(DATA EXCERPTS Opens)
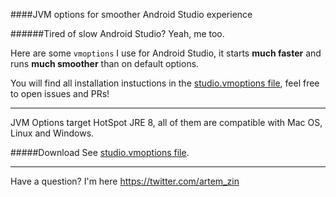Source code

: ####JVM options for smoother Android Studio experience

######Tired of slow Android Studio? 
Yeah, me too.

Here are some `vmoptions` I use for Android Studio, it starts **much faster** and runs **much smoother** than on default options.

You will find all installation instuctions in the [studio.vmoptions file](studio.vmoptions), feel free to open issues and PRs!

-----------
JVM Options target HotSpot JRE 8, all of them are compatible with Mac OS, Linux and Windows.

#####Download
See [studio.vmoptions file](studio.vmoptions).

------------

Have a question? I'm here https://twitter.com/artem_zin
(DATA EXCERPTS Closes)
# [YOUR INSTRUCTIONS]
Retype the entries above word for word, minus any images.

# [FINAL ANSWER]
Source code

: ####JVM options for smoother Android Studio experience

######Tired of slow Android Studio? 
Yeah, me too.

Here are some `vmoptions` I use for Android Studio, it starts **much faster** and runs **much smoother** than on default options.

You will find all installation instuctions in the [studio.vmoptions file](studio.vmoptions), feel free to open issues and PRs!

-----------
JVM Options target HotSpot JRE 8, all of them are compatible with Mac OS, Linux and Windows.

#####Download
See [studio.vmoptions file](studio.vmoptions).

------------

Have a question? I'm here https://twitter.com/artem_zin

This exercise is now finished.